A single number is required: how many lines in the entries hold the word "topic".

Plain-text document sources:

_____

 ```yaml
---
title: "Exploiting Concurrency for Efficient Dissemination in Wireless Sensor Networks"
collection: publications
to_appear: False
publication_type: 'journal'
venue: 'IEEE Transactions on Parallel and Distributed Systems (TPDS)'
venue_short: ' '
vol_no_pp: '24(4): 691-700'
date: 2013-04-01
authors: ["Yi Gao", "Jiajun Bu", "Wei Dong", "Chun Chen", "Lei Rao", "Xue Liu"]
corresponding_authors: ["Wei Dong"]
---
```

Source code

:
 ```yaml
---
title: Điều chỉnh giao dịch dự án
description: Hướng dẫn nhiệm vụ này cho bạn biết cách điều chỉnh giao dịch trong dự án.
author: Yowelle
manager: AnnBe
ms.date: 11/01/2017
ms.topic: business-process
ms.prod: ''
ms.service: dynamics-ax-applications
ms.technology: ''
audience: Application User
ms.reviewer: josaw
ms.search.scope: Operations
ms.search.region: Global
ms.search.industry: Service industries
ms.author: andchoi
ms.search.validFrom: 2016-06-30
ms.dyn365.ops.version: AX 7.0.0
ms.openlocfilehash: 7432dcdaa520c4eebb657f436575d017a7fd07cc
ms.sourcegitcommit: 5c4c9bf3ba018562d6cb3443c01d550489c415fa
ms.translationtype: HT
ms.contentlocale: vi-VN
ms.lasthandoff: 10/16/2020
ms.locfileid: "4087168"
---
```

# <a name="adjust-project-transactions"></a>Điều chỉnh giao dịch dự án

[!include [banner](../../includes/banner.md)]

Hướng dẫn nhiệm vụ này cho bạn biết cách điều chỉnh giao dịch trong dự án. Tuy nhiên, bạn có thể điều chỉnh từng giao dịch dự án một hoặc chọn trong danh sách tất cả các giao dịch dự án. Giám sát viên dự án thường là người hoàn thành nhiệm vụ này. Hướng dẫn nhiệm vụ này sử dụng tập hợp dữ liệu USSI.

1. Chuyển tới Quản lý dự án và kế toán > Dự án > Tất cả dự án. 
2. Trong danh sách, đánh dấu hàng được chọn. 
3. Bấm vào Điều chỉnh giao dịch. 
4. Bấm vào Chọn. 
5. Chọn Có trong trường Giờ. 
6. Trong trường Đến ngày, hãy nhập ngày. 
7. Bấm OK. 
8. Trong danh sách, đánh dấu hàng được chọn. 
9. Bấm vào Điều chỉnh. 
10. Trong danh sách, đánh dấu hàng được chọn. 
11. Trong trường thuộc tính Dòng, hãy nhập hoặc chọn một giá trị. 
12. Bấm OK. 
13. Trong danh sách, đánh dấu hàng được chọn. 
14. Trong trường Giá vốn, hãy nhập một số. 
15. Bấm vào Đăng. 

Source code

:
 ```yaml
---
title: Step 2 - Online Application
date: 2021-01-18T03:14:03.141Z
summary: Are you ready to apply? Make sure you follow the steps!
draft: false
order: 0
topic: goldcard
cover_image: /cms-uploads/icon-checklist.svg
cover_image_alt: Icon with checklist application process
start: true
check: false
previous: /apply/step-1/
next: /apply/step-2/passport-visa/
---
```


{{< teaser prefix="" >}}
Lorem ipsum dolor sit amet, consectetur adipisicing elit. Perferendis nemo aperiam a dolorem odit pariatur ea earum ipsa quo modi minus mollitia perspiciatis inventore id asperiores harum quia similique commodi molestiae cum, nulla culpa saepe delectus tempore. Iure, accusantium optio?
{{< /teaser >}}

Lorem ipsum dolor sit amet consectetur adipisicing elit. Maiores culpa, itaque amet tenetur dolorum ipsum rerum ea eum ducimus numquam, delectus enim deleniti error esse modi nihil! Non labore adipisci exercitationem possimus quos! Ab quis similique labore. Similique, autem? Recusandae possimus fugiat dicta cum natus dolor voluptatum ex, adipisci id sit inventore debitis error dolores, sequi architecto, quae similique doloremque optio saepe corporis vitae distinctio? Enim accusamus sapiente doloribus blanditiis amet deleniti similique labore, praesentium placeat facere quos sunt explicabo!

_____

Result of the task —
2